* EXERCISE OBJECTIVE: What is the number of lines in the data that contain "Flyway"? Respond with nothing else.
---------- THE INPUT
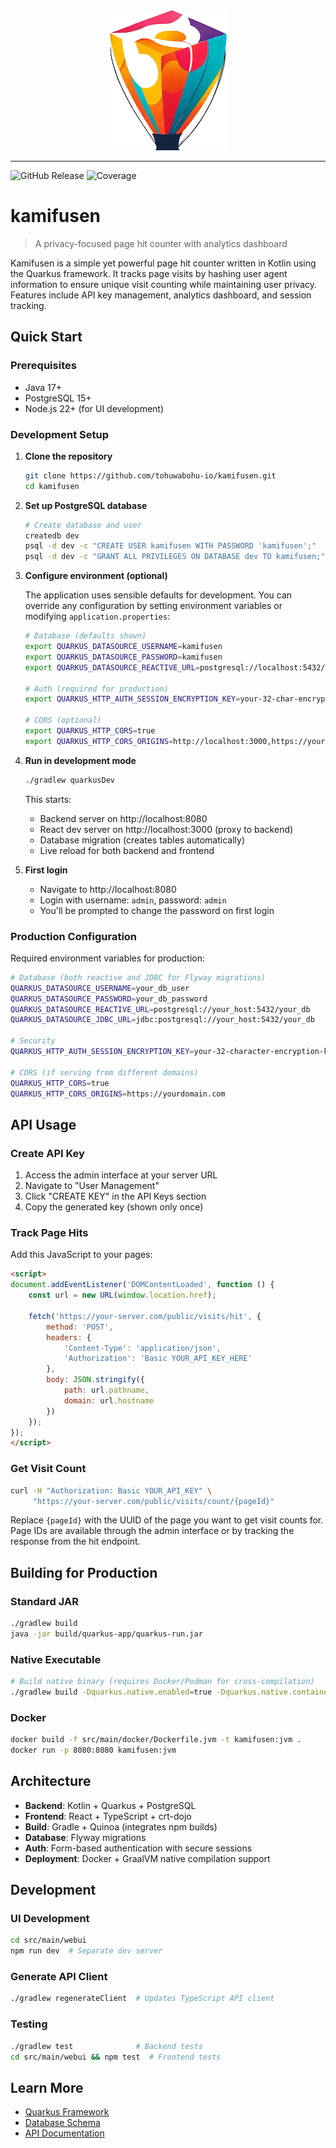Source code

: <div align="center">
    <img src="src/main/resources/META-INF/resources/static/images/kamifusen-logo.png">
</div>

---

![GitHub Release](https://img.shields.io/github/v/release/tohuwabohu-io/kamifusen) ![Coverage](https://raw.githubusercontent.com/tohuwabohu-io/kamifusen/badges/jacoco.svg)

# kamifusen

> A privacy-focused page hit counter with analytics dashboard

Kamifusen is a simple yet powerful page hit counter written in Kotlin using the Quarkus framework. It tracks page visits by hashing user agent information to ensure unique visit counting while maintaining user privacy. Features include API key management, analytics dashboard, and session tracking.

## Quick Start

### Prerequisites

- Java 17+
- PostgreSQL 15+
- Node.js 22+ (for UI development)

### Development Setup

1. **Clone the repository**
   ```bash
   git clone https://github.com/tohuwabohu-io/kamifusen.git
   cd kamifusen
   ```

2. **Set up PostgreSQL database**
   ```bash
   # Create database and user
   createdb dev
   psql -d dev -c "CREATE USER kamifusen WITH PASSWORD 'kamifusen';"
   psql -d dev -c "GRANT ALL PRIVILEGES ON DATABASE dev TO kamifusen;"
   ```

3. **Configure environment (optional)**

   The application uses sensible defaults for development. You can override any configuration by setting environment variables or modifying `application.properties`:

   ```bash
   # Database (defaults shown)
   export QUARKUS_DATASOURCE_USERNAME=kamifusen
   export QUARKUS_DATASOURCE_PASSWORD=kamifusen
   export QUARKUS_DATASOURCE_REACTIVE_URL=postgresql://localhost:5432/dev

   # Auth (required for production)
   export QUARKUS_HTTP_AUTH_SESSION_ENCRYPTION_KEY=your-32-char-encryption-key

   # CORS (optional)
   export QUARKUS_HTTP_CORS=true
   export QUARKUS_HTTP_CORS_ORIGINS=http://localhost:3000,https://yourdomain.com
   ```

4. **Run in development mode**
   ```bash
   ./gradlew quarkusDev
   ```

   This starts:
   - Backend server on http://localhost:8080
   - React dev server on http://localhost:3000 (proxy to backend)
   - Database migration (creates tables automatically)
   - Live reload for both backend and frontend

5. **First login**
   - Navigate to http://localhost:8080
   - Login with username: `admin`, password: `admin`
   - You'll be prompted to change the password on first login

### Production Configuration

Required environment variables for production:

```bash
# Database (both reactive and JDBC for Flyway migrations)
QUARKUS_DATASOURCE_USERNAME=your_db_user
QUARKUS_DATASOURCE_PASSWORD=your_db_password
QUARKUS_DATASOURCE_REACTIVE_URL=postgresql://your_host:5432/your_db
QUARKUS_DATASOURCE_JDBC_URL=jdbc:postgresql://your_host:5432/your_db

# Security
QUARKUS_HTTP_AUTH_SESSION_ENCRYPTION_KEY=your-32-character-encryption-key

# CORS (if serving from different domains)
QUARKUS_HTTP_CORS=true
QUARKUS_HTTP_CORS_ORIGINS=https://yourdomain.com
```

## API Usage

### Create API Key

1. Access the admin interface at your server URL
2. Navigate to "User Management"
3. Click "CREATE KEY" in the API Keys section
4. Copy the generated key (shown only once)

### Track Page Hits

Add this JavaScript to your pages:

```html
<script>
document.addEventListener('DOMContentLoaded', function () {
    const url = new URL(window.location.href);

    fetch('https://your-server.com/public/visits/hit', {
        method: 'POST',
        headers: {
            'Content-Type': 'application/json',
            'Authorization': 'Basic YOUR_API_KEY_HERE'
        },
        body: JSON.stringify({
            path: url.pathname,
            domain: url.hostname
        })
    });
});
</script>
```

### Get Visit Count

```bash
curl -H "Authorization: Basic YOUR_API_KEY" \
     "https://your-server.com/public/visits/count/{pageId}"
```

Replace `{pageId}` with the UUID of the page you want to get visit counts for. Page IDs are available through the admin interface or by tracking the response from the hit endpoint.

## Building for Production

### Standard JAR
```bash
./gradlew build
java -jar build/quarkus-app/quarkus-run.jar
```

### Native Executable
```bash
# Build native binary (requires Docker/Podman for cross-compilation)
./gradlew build -Dquarkus.native.enabled=true -Dquarkus.native.container-build=true -Dquarkus.package.jar.enabled=false -Dquarkus.native.container-runtime=podman -Dquarkus.native.native-image-xmx=6g -Dquarkus.application.version=VERSION_NUMBER
```

### Docker
```bash
docker build -f src/main/docker/Dockerfile.jvm -t kamifusen:jvm .
docker run -p 8080:8080 kamifusen:jvm
```

## Architecture

- **Backend**: Kotlin + Quarkus + PostgreSQL
- **Frontend**: React + TypeScript + crt-dojo
- **Build**: Gradle + Quinoa (integrates npm builds)
- **Database**: Flyway migrations
- **Auth**: Form-based authentication with secure sessions
- **Deployment**: Docker + GraalVM native compilation support

## Development

### UI Development
```bash
cd src/main/webui
npm run dev  # Separate dev server
```

### Generate API Client
```bash
./gradlew regenerateClient  # Updates TypeScript API client
```

### Testing
```bash
./gradlew test              # Backend tests
cd src/main/webui && npm test  # Frontend tests
```

## Learn More

- [Quarkus Framework](https://quarkus.io/)
- [Database Schema](src/main/resources/db/migration/)
- [API Documentation](spec/openapi.yaml)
--------------------
* RESPONSE TO THE TASK: 2